Scan the entries below for "bootserver" and copy each line that holds it.
BEGIN Input
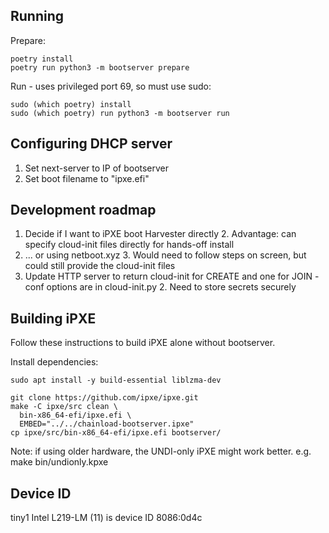 ## Running

Prepare:

```shell
poetry install
poetry run python3 -m bootserver prepare
```

Run - uses privileged port 69, so must use sudo:
```shell
sudo (which poetry) install
sudo (which poetry) run python3 -m bootserver run
```
## Configuring DHCP server

1. Set next-server to IP of bootserver
2. Set boot filename to "ipxe.efi"

## Development roadmap

1. Decide if I want to iPXE boot Harvester directly
   2. Advantage: can specify cloud-init files directly for hands-off install
2. ... or using netboot.xyz
   3. Would need to follow steps on screen, but could still provide the cloud-init files
1. Update HTTP server to return cloud-init for CREATE and one for JOIN - conf options are in cloud-init.py
   2. Need to store secrets securely


## Building iPXE

Follow these instructions to build iPXE alone without bootserver.

Install dependencies:

```shell
sudo apt install -y build-essential liblzma-dev
```

```shell
git clone https://github.com/ipxe/ipxe.git
make -C ipxe/src clean \
  bin-x86_64-efi/ipxe.efi \
  EMBED="../../chainload-bootserver.ipxe"
cp ipxe/src/bin-x86_64-efi/ipxe.efi bootserver/
```

Note: if using older hardware, the UNDI-only iPXE might work better. e.g. make bin/undionly.kpxe

## Device ID

tiny1 Intel L219-LM (11) is device ID 8086:0d4c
END Input
> Response to this task:
poetry run python3 -m bootserver prepare
sudo (which poetry) run python3 -m bootserver run
1. Set next-server to IP of bootserver
Follow these instructions to build iPXE alone without bootserver.
  EMBED="../../chainload-bootserver.ipxe"
cp ipxe/src/bin-x86_64-efi/ipxe.efi bootserver/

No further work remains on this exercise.